(Record excerpts)

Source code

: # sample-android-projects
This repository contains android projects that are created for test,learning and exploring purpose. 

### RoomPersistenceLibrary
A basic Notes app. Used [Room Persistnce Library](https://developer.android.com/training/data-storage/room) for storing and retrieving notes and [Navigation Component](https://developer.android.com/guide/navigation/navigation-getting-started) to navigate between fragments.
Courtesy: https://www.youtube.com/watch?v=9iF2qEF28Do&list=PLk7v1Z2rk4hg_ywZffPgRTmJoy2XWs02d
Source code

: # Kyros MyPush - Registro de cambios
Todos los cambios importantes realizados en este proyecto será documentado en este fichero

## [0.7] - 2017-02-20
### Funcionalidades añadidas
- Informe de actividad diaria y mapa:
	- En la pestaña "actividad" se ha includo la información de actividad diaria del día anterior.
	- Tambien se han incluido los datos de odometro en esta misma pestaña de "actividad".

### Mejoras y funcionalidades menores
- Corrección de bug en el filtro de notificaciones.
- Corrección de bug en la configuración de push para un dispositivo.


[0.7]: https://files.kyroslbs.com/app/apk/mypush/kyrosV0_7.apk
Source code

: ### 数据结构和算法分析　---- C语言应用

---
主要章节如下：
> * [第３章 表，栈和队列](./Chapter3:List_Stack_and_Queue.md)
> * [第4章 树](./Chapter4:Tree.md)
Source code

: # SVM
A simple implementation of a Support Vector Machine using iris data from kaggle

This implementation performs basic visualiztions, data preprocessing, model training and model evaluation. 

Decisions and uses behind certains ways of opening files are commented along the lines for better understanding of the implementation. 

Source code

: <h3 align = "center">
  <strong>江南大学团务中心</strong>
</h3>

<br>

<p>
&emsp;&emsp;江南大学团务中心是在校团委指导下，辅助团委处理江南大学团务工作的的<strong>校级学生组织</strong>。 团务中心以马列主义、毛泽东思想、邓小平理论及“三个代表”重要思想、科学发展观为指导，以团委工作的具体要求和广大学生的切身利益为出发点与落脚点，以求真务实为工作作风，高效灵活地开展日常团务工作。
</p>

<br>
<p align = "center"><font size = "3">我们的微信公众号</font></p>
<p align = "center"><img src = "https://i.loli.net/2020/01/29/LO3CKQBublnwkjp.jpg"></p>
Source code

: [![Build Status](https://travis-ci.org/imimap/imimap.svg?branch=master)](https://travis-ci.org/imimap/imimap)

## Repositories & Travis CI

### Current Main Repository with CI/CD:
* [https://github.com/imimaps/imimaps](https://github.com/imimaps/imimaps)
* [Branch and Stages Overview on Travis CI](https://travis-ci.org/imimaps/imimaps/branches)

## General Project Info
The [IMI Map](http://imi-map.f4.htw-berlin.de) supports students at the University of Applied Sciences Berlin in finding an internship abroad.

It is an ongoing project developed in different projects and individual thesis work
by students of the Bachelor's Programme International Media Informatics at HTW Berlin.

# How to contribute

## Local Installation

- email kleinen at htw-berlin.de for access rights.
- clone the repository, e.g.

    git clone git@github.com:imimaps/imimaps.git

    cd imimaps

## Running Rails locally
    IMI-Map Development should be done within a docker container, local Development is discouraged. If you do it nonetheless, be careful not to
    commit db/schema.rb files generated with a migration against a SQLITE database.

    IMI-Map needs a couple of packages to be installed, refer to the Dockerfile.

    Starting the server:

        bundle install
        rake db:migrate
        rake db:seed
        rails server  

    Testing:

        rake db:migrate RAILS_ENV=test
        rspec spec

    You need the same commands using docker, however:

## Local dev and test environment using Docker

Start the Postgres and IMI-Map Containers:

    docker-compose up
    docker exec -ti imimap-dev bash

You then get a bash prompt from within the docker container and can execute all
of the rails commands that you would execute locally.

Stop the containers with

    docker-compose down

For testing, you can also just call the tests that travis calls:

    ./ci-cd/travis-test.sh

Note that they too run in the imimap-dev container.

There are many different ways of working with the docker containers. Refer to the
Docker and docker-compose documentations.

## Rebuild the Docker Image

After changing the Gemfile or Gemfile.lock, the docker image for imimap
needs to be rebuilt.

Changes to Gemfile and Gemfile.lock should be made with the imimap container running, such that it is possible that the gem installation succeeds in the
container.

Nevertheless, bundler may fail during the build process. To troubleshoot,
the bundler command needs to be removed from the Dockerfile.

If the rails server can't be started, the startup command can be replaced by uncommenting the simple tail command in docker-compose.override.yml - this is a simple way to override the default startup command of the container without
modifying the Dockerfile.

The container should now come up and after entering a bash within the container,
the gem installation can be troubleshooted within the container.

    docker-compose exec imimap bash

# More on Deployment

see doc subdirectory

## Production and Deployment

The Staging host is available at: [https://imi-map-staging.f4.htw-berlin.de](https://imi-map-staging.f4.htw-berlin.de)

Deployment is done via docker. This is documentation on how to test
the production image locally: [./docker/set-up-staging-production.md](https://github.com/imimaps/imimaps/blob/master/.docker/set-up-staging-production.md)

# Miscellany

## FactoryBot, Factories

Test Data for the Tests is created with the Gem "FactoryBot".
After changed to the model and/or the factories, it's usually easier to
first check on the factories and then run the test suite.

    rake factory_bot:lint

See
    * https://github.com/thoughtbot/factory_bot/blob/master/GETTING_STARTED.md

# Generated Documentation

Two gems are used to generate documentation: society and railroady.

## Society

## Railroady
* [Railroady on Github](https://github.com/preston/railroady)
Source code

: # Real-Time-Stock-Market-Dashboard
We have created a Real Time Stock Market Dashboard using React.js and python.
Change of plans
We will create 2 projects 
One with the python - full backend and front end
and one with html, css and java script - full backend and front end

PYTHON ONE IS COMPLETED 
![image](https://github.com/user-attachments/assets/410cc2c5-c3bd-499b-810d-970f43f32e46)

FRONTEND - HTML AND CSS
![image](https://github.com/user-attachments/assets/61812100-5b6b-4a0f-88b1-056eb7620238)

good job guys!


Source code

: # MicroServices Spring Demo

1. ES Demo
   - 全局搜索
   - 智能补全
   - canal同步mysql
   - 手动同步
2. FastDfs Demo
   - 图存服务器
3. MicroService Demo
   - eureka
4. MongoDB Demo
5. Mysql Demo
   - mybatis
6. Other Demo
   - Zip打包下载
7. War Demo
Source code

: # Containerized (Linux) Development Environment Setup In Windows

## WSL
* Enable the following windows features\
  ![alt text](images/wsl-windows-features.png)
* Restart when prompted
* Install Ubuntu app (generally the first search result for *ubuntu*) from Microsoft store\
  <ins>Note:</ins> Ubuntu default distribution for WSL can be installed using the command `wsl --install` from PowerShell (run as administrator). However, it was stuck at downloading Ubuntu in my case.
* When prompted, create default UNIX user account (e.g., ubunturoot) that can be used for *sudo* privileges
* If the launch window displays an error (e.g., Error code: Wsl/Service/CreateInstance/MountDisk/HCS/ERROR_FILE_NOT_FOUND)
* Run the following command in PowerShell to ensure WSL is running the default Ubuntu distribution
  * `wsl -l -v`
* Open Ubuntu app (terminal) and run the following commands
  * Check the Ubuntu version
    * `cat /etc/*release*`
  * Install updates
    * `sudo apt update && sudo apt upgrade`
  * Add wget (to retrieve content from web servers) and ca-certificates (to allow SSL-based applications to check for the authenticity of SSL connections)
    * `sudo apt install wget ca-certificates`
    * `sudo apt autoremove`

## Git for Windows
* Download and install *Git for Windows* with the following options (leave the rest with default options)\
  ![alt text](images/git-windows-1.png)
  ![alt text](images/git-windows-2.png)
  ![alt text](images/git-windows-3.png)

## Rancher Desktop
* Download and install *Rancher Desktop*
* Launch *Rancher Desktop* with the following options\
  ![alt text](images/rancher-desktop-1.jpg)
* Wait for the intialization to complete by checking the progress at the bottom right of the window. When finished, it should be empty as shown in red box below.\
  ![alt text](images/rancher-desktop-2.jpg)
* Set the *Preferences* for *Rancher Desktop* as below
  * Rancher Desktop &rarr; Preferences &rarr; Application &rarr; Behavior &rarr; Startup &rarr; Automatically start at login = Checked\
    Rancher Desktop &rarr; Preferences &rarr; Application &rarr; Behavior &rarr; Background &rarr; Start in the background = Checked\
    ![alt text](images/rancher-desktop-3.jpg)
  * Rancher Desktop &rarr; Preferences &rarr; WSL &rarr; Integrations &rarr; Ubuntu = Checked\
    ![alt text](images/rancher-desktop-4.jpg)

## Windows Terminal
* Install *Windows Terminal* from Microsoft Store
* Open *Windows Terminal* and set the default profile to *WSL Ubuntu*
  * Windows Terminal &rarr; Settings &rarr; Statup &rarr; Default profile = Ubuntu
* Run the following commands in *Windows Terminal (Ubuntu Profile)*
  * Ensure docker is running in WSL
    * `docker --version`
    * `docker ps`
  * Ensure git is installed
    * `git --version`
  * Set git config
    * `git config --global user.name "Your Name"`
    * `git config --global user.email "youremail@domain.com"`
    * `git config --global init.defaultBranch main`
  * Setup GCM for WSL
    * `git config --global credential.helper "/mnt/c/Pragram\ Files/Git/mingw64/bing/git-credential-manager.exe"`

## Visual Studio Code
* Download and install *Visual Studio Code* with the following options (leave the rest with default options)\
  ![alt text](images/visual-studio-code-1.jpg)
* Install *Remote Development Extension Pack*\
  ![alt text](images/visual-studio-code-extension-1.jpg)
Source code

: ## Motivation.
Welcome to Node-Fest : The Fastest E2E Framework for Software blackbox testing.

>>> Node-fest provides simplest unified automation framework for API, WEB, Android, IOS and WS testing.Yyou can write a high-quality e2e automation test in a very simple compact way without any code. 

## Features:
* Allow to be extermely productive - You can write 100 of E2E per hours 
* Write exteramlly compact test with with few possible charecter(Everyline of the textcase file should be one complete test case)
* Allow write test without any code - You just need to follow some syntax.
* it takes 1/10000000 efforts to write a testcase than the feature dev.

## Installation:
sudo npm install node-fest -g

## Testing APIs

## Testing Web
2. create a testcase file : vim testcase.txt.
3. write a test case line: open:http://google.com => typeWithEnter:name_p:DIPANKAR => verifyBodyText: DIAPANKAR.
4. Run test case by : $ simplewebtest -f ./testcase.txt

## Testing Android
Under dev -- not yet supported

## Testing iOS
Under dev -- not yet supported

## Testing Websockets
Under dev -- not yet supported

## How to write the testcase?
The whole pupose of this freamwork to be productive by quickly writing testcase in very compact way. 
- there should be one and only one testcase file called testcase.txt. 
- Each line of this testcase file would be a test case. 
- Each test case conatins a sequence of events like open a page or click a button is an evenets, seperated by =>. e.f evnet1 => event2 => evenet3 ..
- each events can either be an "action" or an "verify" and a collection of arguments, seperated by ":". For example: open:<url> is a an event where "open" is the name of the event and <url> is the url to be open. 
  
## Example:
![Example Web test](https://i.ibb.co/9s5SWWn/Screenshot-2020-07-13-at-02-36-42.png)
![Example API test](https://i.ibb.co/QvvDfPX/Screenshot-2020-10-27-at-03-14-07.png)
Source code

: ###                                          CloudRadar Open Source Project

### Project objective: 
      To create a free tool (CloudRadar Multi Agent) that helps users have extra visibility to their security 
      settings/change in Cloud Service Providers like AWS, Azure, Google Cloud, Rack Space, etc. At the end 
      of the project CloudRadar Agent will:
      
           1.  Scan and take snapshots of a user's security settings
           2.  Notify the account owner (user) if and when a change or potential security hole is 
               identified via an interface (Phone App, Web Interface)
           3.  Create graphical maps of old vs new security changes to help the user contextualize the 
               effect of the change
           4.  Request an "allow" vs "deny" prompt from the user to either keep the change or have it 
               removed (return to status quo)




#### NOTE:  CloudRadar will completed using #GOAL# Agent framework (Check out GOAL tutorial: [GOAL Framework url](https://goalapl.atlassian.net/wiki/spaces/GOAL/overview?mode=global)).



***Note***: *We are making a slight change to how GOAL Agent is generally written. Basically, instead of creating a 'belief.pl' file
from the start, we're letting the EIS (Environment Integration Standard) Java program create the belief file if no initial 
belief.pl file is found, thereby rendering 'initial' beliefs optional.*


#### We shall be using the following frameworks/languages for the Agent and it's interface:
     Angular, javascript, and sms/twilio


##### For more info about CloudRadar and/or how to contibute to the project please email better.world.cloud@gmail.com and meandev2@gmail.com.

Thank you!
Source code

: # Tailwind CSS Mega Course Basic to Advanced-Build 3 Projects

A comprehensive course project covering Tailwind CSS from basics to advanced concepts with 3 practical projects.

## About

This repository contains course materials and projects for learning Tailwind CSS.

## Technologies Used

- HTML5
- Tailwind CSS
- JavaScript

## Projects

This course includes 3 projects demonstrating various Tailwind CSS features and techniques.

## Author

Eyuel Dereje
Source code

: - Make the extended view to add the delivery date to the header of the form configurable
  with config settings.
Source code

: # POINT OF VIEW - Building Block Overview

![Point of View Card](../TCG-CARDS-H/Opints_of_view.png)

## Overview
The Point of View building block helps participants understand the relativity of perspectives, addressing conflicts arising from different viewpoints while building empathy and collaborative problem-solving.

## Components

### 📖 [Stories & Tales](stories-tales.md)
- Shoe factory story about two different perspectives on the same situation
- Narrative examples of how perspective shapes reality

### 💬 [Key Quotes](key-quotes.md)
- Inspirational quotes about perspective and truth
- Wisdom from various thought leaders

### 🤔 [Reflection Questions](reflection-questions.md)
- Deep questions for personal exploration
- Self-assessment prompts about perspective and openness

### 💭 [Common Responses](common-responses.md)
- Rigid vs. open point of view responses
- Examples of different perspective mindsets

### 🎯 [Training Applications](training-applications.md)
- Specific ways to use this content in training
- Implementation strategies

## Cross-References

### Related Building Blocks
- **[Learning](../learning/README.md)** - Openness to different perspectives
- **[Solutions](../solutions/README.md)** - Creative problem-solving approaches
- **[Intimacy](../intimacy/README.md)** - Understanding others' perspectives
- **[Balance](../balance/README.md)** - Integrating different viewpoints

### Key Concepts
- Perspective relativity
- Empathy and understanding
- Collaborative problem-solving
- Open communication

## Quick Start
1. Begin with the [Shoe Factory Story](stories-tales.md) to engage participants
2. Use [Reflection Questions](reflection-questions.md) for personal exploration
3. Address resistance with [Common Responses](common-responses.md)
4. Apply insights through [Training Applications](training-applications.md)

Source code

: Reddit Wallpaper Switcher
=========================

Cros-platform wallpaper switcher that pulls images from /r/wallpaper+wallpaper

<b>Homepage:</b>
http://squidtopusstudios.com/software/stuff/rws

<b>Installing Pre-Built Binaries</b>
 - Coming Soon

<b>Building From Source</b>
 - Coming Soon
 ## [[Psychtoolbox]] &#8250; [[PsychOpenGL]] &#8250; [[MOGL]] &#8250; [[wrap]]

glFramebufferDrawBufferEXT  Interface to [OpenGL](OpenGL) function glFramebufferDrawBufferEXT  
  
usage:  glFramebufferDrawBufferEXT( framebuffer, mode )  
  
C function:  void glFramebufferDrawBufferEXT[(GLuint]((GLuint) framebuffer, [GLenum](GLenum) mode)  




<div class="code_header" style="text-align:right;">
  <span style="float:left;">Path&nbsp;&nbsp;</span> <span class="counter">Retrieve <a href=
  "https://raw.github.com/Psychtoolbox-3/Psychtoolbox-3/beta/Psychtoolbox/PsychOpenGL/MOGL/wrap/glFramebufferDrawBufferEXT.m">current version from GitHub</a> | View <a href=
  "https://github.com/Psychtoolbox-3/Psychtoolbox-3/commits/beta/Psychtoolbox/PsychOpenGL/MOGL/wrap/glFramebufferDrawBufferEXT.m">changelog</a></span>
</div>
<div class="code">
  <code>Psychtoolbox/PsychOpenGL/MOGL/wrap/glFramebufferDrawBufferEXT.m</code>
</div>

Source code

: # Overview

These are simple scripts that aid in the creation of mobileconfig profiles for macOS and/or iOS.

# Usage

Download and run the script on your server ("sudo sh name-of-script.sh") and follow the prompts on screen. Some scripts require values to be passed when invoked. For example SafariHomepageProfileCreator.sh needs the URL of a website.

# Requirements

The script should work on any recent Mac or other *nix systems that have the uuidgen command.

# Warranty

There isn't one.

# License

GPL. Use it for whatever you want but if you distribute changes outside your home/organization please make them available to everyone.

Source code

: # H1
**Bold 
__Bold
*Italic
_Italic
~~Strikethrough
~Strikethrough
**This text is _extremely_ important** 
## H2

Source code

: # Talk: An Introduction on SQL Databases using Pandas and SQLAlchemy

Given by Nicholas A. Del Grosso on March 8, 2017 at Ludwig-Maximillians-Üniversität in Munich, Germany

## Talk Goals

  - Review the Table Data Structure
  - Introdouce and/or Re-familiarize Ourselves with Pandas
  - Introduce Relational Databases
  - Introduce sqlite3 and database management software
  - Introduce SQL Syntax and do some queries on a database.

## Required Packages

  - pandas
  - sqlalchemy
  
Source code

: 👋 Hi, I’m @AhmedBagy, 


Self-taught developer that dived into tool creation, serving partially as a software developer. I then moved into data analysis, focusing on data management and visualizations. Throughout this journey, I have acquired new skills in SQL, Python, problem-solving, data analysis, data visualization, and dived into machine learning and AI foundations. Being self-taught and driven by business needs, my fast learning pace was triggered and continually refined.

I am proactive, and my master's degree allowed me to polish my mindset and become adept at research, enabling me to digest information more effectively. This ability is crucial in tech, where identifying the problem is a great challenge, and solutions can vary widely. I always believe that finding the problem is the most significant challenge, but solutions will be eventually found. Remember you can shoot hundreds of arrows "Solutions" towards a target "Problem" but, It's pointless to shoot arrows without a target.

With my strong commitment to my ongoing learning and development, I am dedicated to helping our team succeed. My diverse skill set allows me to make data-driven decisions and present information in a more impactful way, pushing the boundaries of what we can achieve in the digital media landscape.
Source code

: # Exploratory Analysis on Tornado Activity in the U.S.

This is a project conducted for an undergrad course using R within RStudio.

(End Record excerpts)

• _How to complete this task_: From the records above, copy out the line with "user contextualize the", the line with "removed (return to status quo)", and every line between them, word for word.

• _Answer space_:
           3.  Create graphical maps of old vs new security changes to help the user contextualize the 
               effect of the change
           4.  Request an "allow" vs "deny" prompt from the user to either keep the change or have it 
               removed (return to status quo)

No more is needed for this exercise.